Why is it important to you to desensitize the viewers or general public to the bacteria that lives among them?
I wouldn’t say I’m trying to desensitize viewers, but rather that I’m attempting to highlight the huge role of these tiny actors in our everyday lives, from a perspective of wonder and respect versus our own cultural impetus to control and destroy what we don’t understand. The microorganisms we share space with in the world, even if superficially perceived as pathogenic, have qualities and applications we may not yet have even considered. I’m of the mind that we are a multitude of ‘selves’, which includes many permeable bodies, such as microorganisms. They influence everything from our thoughts and moods to our lifespan. They are us.
How do you access the laboratory, and who are your collaborators?
Currently I have access to two labs: one at the Milieux Institute for Arts, Culture and Technology at Concordia University, where I work as the principal investigator and technician, as well as the Pelling Lab for Biophysical Manipulation at the University of Ottawa, where my main collaborators are.
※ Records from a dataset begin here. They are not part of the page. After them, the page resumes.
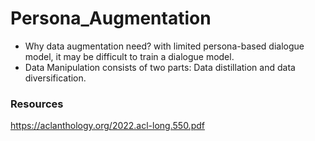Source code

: # Persona_Augmentation
- Why data augmentation need? with limited persona-based dialogue model, it may be difficult to train a dialogue model.
- Data Manipulation consists of two parts: Data distillation and data diversification.




### Resources
https://aclanthology.org/2022.acl-long.550.pdf
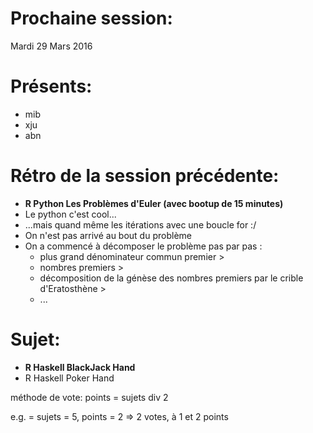 # Prochaine session:
Mardi 29 Mars 2016

# Présents:
- mib
- xju
- abn

# Rétro de la session précédente:
- **R Python  Les Problèmes d'Euler (avec bootup de 15 minutes)**
- Le python c'est cool...
- <troll-inside>...mais quand même les itérations avec une boucle for :/</troll-inside>
- On n'est pas arrivé au bout du problème
- On a commencé à décomposer le problème pas par pas :
  - plus grand dénominateur commun premier >
  - nombres premiers >
  - décomposition de la génèse des nombres premiers par le crible d'Eratosthène >
  - ...

# Sujet:
- **R Haskell BlackJack Hand**
- R Haskell Poker Hand

méthode de vote:
points = sujets div 2

e.g. = sujets = 5, points = 2 => 2 votes, à 1 et 2 points

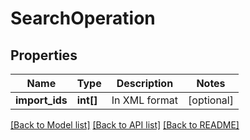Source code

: # SearchOperation

## Properties
Name | Type | Description | Notes
------------ | ------------- | ------------- | -------------
**import_ids** | **int[]** | In XML format | [optional] 

[[Back to Model list]](../README.md#documentation-for-models) [[Back to API list]](../README.md#documentation-for-api-endpoints) [[Back to README]](../README.md)


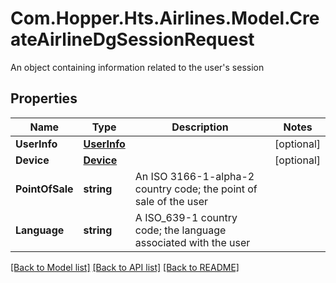 # Com.Hopper.Hts.Airlines.Model.CreateAirlineDgSessionRequest
An object containing information related to the user's session

## Properties

Name | Type | Description | Notes
------------ | ------------- | ------------- | -------------
**UserInfo** | [**UserInfo**](UserInfo.md) |  | [optional] 
**Device** | [**Device**](Device.md) |  | [optional] 
**PointOfSale** | **string** | An ISO 3166-1-alpha-2 country code; the point of sale of the user | 
**Language** | **string** | A ISO_639-1 country code; the language associated with the user | 

[[Back to Model list]](../README.md#documentation-for-models) [[Back to API list]](../README.md#documentation-for-api-endpoints) [[Back to README]](../README.md)

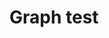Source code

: # Graph test

<script>alert('Hello world');</script>

<link rel="stylesheet" type="text/css" href="http://jsxgraph.uni-bayreuth.de/distrib/jsxgraph.css" />
 <script type="text/javascript" src="http://jsxgraph.uni-bayreuth.de/distrib/jsxgraphcore.js"></script>
 
<div id="box" class="jxgbox" style="width:500px; height:500px;"></div>
<script type="text/javascript">
 let box = document.getElementById("box");
 box.innerHtml = "Hello world";
 
 var board = JXG.JSXGraph.initBoard('box', {boundingbox: [-10, 10, 10, -10], axis:true});
</script>
 
 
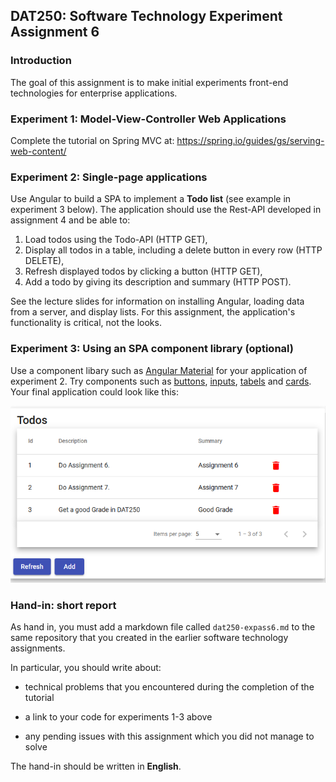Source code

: ## DAT250: Software Technology Experiment Assignment 6

### Introduction

The goal of this assignment is to make initial experiments front-end technologies for enterprise applications.

### Experiment 1: Model-View-Controller Web Applications

Complete the tutorial on Spring MVC at: https://spring.io/guides/gs/serving-web-content/

### Experiment 2: Single-page applications
Use Angular to build a SPA to implement a **Todo list** (see example in experiment 3 below).
The application should use the Rest-API developed in assignment 4 and be able to:

1. Load todos using the Todo-API (HTTP GET),
2. Display all todos in a table, including a delete button in every row (HTTP DELETE),
3. Refresh displayed todos by clicking a button (HTTP GET),
4. Add a todo by giving its description and summary (HTTP POST).

See the lecture slides for information on installing Angular, loading data from a server, and display lists.
For this assignment, the application's functionality is critical, not the looks.

### Experiment 3: Using an SPA component library (optional)

Use a component libary such as [Angular Material](https://material.angular.io/guide/getting-started) for your application of experiment 2.
Try components such as [buttons](https://material.angular.io/components/button/overview), [inputs](https://material.angular.io/components/input/overview), [tabels](https://material.angular.io/components/table/overview) and [cards](https://material.angular.io/components/card/overview).
Your final application could look like this:

![Sample UI with component usage](./pictures/todo_ui.png)

### Hand-in: short report

As hand in, you must add a markdown file called `dat250-expass6.md` to the same repository that you created in the earlier software technology assignments.

In particular, you should write about:

- technical problems that you encountered during the completion of the tutorial

- a link to your code for experiments 1-3 above

- any pending issues with this assignment which you did not manage to solve

The hand-in should be written in **English**.
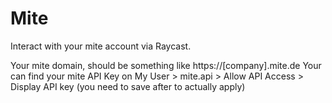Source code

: # Mite

Interact with your mite account via Raycast.

Your mite domain, should be something like https://[company].mite.de
Your can find your mite API Key on My User > mite.api > Allow API Access > Display API key (you need to save after to actually apply)
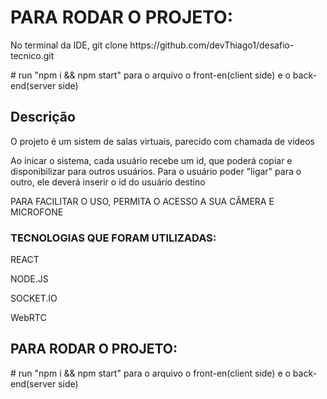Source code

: <h1> PARA RODAR O PROJETO: </h1>
<p> No terminal da IDE, git clone https://github.com/devThiago1/desafio-tecnico.git </p>
<p># run "npm i && npm start" para o arquivo o front-en(client side) e o back-end(server side) </p>

<h2>Descrição</h2>
<p> O projeto é um sistem de salas virtuais, parecido com chamada de vídeos </p>
<p> Ao inicar o sistema, cada usuário recebe um id, que poderá copiar e disponibilizar para outros usuários. Para o usuário poder "ligar" para o outro, ele deverá inserir o id do usuário destino</p>

<p>PARA FACILITAR O USO, PERMITA O ACESSO A SUA CÂMERA E MICROFONE</p>


<h3> TECNOLOGIAS QUE FORAM UTILIZADAS: </h3>
<p> REACT </p>
<p> NODE.JS </p>
<p> SOCKET.IO </p>
<p> WebRTC </p>

<h2> PARA RODAR O PROJETO: </h2>
<p># run "npm i && npm start" para o arquivo o front-en(client side) e o back-end(server side) </p>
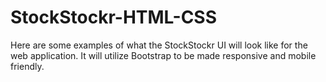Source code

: # StockStockr-HTML-CSS
Here are some examples of what the StockStockr UI will look like for the web application. It will utilize Bootstrap to be made responsive and mobile friendly. 
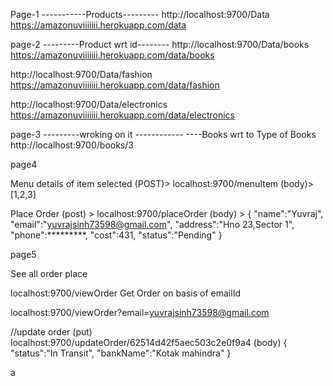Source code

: Page-1 
-----------Products---------
http://localhost:9700/Data
https://amazonuviiiiiii.herokuapp.com/data


page-2
---------Product wrt id--------
http://localhost:9700/Data/books
https://amazonuviiiiiii.herokuapp.com/data/books

http://localhost:9700/Data/fashion
https://amazonuviiiiiii.herokuapp.com/data/fashion

http://localhost:9700/Data/electronics
https://amazonuviiiiiii.herokuapp.com/data/electronics



page-3
---------wroking on it ------------
----Books wrt to Type of Books
http://localhost:9700/books/3

page4

Menu details of item selected (POST)> localhost:9700/menuItem (body)> [1,2,3]

Place Order (post) > localhost:9700/placeOrder (body) > { "name":"Yuvraj", "email":"yuvrajsinh73598@gmail.com", "address":"Hno 23,Sector 1", "phone":*********, "cost":431, "status":"Pending" }

page5

See all order place

localhost:9700/viewOrder Get Order on basis of emailId

localhost:9700/viewOrder?email=yuvrajsinh73598@gmail.com

//update order (put) localhost:9700/updateOrder/62514d42f5aec503c2e0f9a4 (body) { "status":"In Transit", "bankName":"Kotak mahindra" }

a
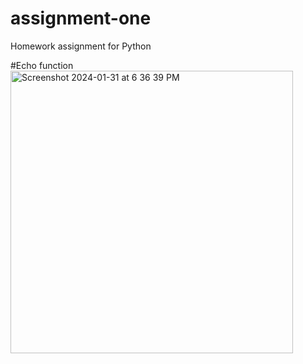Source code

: # assignment-one
Homework assignment for Python

#Echo function
<img width="452" alt="Screenshot 2024-01-31 at 6 36 39 PM" src="https://github.com/arjoseven/assignment-one/assets/158103825/05297f5a-fb6d-4f3e-9c1d-f4019b5c2a9f">
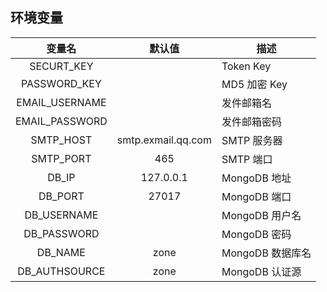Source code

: ## 环境变量

|     变量名     |     默认值     |            描述            |
| :------------: | :------------------------: | -------------- |
|   SECURT_KEY   |      |         Token Key          |
|  PASSWORD_KEY  |    |        MD5 加密 Key        |
| EMAIL_USERNAME |  |         发件邮箱名         |
| EMAIL_PASSWORD |  |        发件邮箱密码        |
|    SMTP_HOST   | smtp.exmail.qq.com   |  SMTP 服务器  |
| SMTP_PORT | 465 |        SMTP 端口        |
| DB_IP | 127.0.0.1 | MongoDB 地址 |
| DB_PORT | 27017 | MongoDB 端口 |
|  DB_USERNAME   |     | MongoDB 用户名 |
|  DB_PASSWORD   |     |  MongoDB 密码  |
| DB_NAME | zone | MongoDB 数据库名 |
| DB_AUTHSOURCE | zone | MongoDB 认证源 |
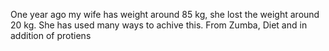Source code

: One year ago my wife has weight around 85 kg, she lost the weight around 20 kg. 
She has used many ways to achive this. 
From Zumba, Diet and in addition of protiens
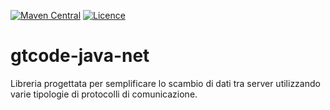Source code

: [![Maven Central](https://img.shields.io/maven-central/v/io.github.oigroig-atset/gtcode-net.svg?label=Maven%20Central)](https://search.maven.org/artifact/io.github.oigroig-atset/gtcode-net)
[![Licence](https://img.shields.io/:license-apache-brightgreen.svg)](https://www.apache.org/licenses/LICENSE-2.0.html)

# gtcode-java-net
Libreria progettata per semplificare lo scambio di dati tra server utilizzando varie tipologie di protocolli di comunicazione.
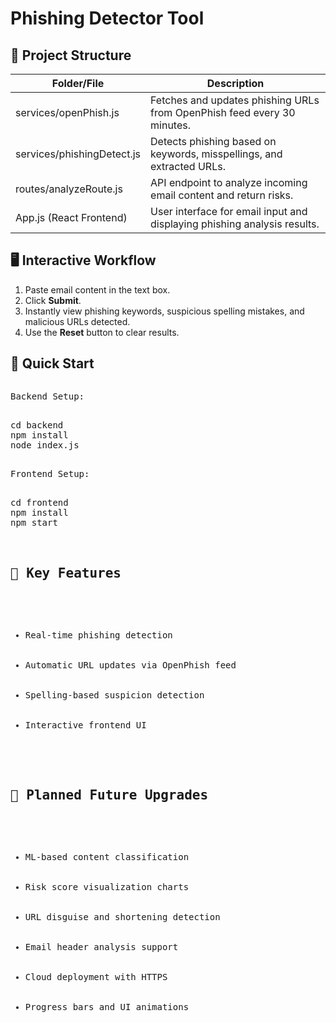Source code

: 
<h1 class="text-2xl font-semibold mt-8 mb-4">Phishing Detector Tool</h1>
<h2 class="text-2xl font-semibold mt-8 mb-4">📂 Project Structure</h2>
<table class="table-auto w-full mb-6">
  <thead>
    <tr>
      <th class="px-4 py-2 border">Folder/File</th>
      <th class="px-4 py-2 border">Description</th>
    </tr>
  </thead>
  <tbody>
    <tr><td class="border px-4 py-2">services/openPhish.js</td><td class="border px-4 py-2">Fetches and updates phishing URLs from OpenPhish feed every 30 minutes.</td></tr>
    <tr><td class="border px-4 py-2">services/phishingDetect.js</td><td class="border px-4 py-2">Detects phishing based on keywords, misspellings, and extracted URLs.</td></tr>
    <tr><td class="border px-4 py-2">routes/analyzeRoute.js</td><td class="border px-4 py-2">API endpoint to analyze incoming email content and return risks.</td></tr>
    <tr><td class="border px-4 py-2">App.js (React Frontend)</td><td class="border px-4 py-2">User interface for email input and displaying phishing analysis results.</td></tr>
  </tbody>
</table>

<h2 class="text-2xl font-semibold mt-8 mb-4">🖥️ Interactive Workflow</h2>
<ol class="list-decimal pl-6 mb-6">
  <li>Paste email content in the text box.</li>
  <li>Click <strong>Submit</strong>.</li>
  <li>Instantly view phishing keywords, suspicious spelling mistakes, and malicious URLs detected.</li>
  <li>Use the <strong>Reset</strong> button to clear results.</li>
</ol>

<h2 class="text-2xl font-semibold mt-8 mb-4">🚀 Quick Start</h2>



<pre class="bg-gray-200">
<p class="font-semibold">Backend Setup:</p>
cd backend
npm install
node index.js

<p class="font-semibold">Frontend Setup:</p>
cd frontend
npm install
npm start


<h2 class="text-2xl font-semibold mt-8">🎯 Key Features</h2>
<ul class="list-disc pl-6 mb-2">
  <li>Real-time phishing detection</li>
  <li>Automatic URL updates via OpenPhish feed</li>
  <li>Spelling-based suspicion detection</li>
  <li>Interactive frontend UI</li>
</ul>

<h2 class="text-2xl font-semibold mt-8 mb-4">🌟 Planned Future Upgrades</h2>
<ul class="list-disc pl-6 mb-6">
  <li>ML-based content classification</li>
  <li>Risk score visualization charts</li>
  <li>URL disguise and shortening detection</li>
  <li>Email header analysis support</li>
  <li>Cloud deployment with HTTPS</li>
  <li>Progress bars and UI animations</li>
</ul>
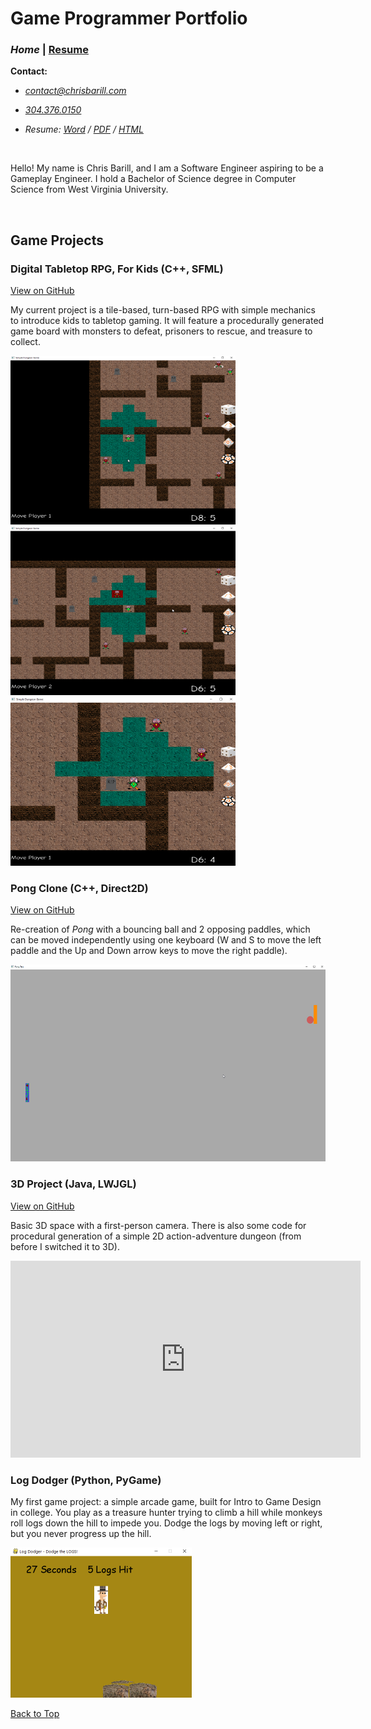 # Game Programmer Portfolio

### _Home_ | [Resume][]

__Contact:__

*  _<contact@chrisbarill.com>_

*  _[304.376.0150](tel:+13043760150)_

*  _Resume: [Word](ChrisBarillResume.docx) / [PDF](ChrisBarillResume.pdf) / [HTML](resume)_

[Home]: index "View My Projects"
[Resume]: resume "View My Resume"
[About Me]: about "Read About Me"

<br/>

Hello! My name is Chris Barill, and I am a Software Engineer aspiring to be a Gameplay Engineer. I hold a Bachelor of Science degree in Computer Science from West Virginia University.

<br/>

## Game Projects

### Digital Tabletop RPG, For Kids (C++, SFML)
[View on GitHub](https://github.com/cbarill2/SimpleDungeonGame)

My current project is a tile-based, turn-based RPG with simple mechanics to introduce kids to tabletop gaming. It will feature a procedurally generated game board with monsters to defeat, prisoners to rescue, and treasure to collect.

<a href="images/simple_gameplay_1.png">
<img src="images/simple_gameplay_1.png" alt="Simple Dungeon Gameplay 1" width="360" height="270">
</a>
<a href="images/simple_gameplay_2.png">
<img src="images/simple_gameplay_2.png" alt="Simple Dungeon Gameplay 2" width="360" height="270">
</a>
<a href="images/simple_gameplay_4.png">
<img src="images/simple_gameplay_4.png" alt="Simple Dungeon Gameplay 3" width="360" height="270">
</a>

### Pong Clone (C++, Direct2D)

[View on GitHub](https://github.com/cbarill2/Direct2DPong)

Re-creation of _Pong_ with a bouncing ball and 2 opposing paddles, which can be moved independently using one keyboard (W and S to move the left paddle and the Up and Down arrow keys to move the right paddle).

<a href="images/pong_gameplay.png">
<img src="images/pong_gameplay.png" alt="Pong Clone Gameplay" width="560" height="315">
</a>

### 3D Project (Java, LWJGL)

[View on GitHub](https://github.com/bourdain-industries/LearningLWJGL)

Basic 3D space with a first-person camera. There is also some code for procedural generation of a simple 2D action-adventure dungeon (from before I switched it to 3D).

<iframe width="560" height="315" src="https://www.youtube.com/embed/V2FqSVKOMcY" frameborder="0" allow="accelerometer; autoplay; encrypted-media; gyroscope; picture-in-picture" allowfullscreen></iframe>

### Log Dodger (Python, PyGame)

My first game project: a simple arcade game, built for Intro to Game Design in college. You play as a treasure hunter trying to climb a hill while monkeys roll logs down the hill to impede you. Dodge the logs by moving left or right, but you never progress up the hill.

<a href="images/logdodger_gameplay.png">
<img src="images/logdodger_gameplay.png" alt="Log Dodger Gameplay" width="290" height="240">
</a>

[Back to Top](#game-programmer-portfolio)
I’ve collaborated with different researchers at Pelling Lab, but my main research squeeze is PhD researcher and biophysicist, Dan Modulevsky, who helps put the scientific standard of “repeatable results” into my bioart practice.
About the Ossa series where you’ve photographed the collected dead animal parts that ‘lived’ in your studio for taxidermy projects, you said that you like to live with the materials for a bit, giving them agency. Is there empathy in working with death, and how do you view life in this context: as a renewal?
I have a respectful fascination with death as a critical part of life. Also, with reference to my longtime practice and academic study of witchcraft, the manipulation of life necessitates an understanding of the material properties of all the stages of the life process. It’s mainly the material nature of bodies that I’m interested in – how bodies behave. I suppose empathy comes in where I lack fear of “dead things” and microbial bodies – empathy is the antidote to fear. Artists often speak of their materials “speaking” to them, to guide the creation of the work. Again, going back to Jane Bennett and Vibrant Matter, part of my role as artist is to observe and allow the materials to do what they seem to want to do.
You have recently ventured into hacking and electronics, how does electronics enhance, change or disrupt your textile practice?
I’m currently very interested in the translation of electronics to soft sculpture and the textile medium, particularly the biotextile medium. In my mind, there’s a feminist intervention into the world of high tech via such a practice, translating wires and circuits and functions to the accessible realm of textiles. Previously I’ve used electronics in the service of the life forms (live biotextiles) I work to maintain in a public setting – the electronics become cyborg appliances serving the life cycles of handmade living craft organisms.
I’ve got several plates of slime mold on the go, as well as vats of cellulose that I’m cultivating in the lab and using as substrates for circuitry. Mainly I’ll be investigating the relationship between living and electronic systems via bioelectricity and ‘live’ wires and switches. Additionally, I’ve got many jars of piss fermenting various lichen species. This is an inquiry into traditional textile “kitchen” labs in conversation with scientific inquiries from a feminist perspective.